I'd appreciate some input.
Nelson, 8th grade student
A+B in a sequence means it is equal to
A1+B1, A+d1+B1+d2, ....
AxB means several things, but I assume you are working as a orthogonal tensor, which means that each term (like terms) are multliplied:
AB, Ar1*Br2, A(r1)^2 B(r2)^2, ...AB (r1*r2)^n, .....
To investigate whether A + B and A x B are arithmetic or geometric sequences, let's analyze the given sequences A and B.
Sequence A: A = {a1, a1 + d1, a1 + 2d1, …}
Sequence B: B = {a2, a2 + d2, a2 + 2d2, …}
1. A + B:
To determine if A + B is an arithmetic or geometric sequence, we need to check if the difference between consecutive terms is constant or if the ratio of consecutive terms is constant.
(A + B) = {a1 + a2, (a1 + d1) + (a2 + d2), (a1 + 2d1) + (a2 + 2d2), …}
To check if the difference between consecutive terms is constant, we need to compute the differences between each pair of consecutive terms:
(a1 + a2) - (a1 + d1) = a2 - d1
(a1 + d1) + (a2 + d2) - (a1 + 2d1) = a2 + a1 - 3d1 + d2
If these differences are constant, then A + B is an arithmetic sequence.
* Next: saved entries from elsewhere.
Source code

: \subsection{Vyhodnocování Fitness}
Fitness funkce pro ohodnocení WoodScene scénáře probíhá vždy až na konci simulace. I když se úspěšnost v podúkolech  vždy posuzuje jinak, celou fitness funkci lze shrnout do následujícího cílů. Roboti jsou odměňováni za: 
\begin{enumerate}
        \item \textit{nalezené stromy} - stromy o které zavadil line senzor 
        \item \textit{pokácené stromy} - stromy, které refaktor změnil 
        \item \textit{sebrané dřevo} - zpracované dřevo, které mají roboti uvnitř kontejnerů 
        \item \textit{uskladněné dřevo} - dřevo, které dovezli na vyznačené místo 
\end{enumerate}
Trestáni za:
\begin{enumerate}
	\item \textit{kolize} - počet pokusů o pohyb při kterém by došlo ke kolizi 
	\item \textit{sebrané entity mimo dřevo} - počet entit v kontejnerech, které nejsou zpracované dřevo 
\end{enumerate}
If not, we need to check if the ratios between consecutive terms are constant.
2. A x B:
For A x B to be a geometric sequence, we need to determine if the ratio between consecutive terms is constant.
(A x B) = {a1 * a2, (a1 + d1) * (a2 + d2), (a1 + 2d1) * (a2 + 2d2), …}
To check if the ratio between consecutive terms is constant, we can compute the ratios between each pair of consecutive terms:
(a1 + d1) * (a2 + d2) / (a1 * a2) = (a1 * a2 + a1 * d2 + a2 * d1 + d1 * d2) / (a1 * a2)
If this ratio is constant, then A x B is a geometric sequence.
By analyzing the differences or ratios, we can identify if A + B or A x B is an arithmetic or geometric sequence.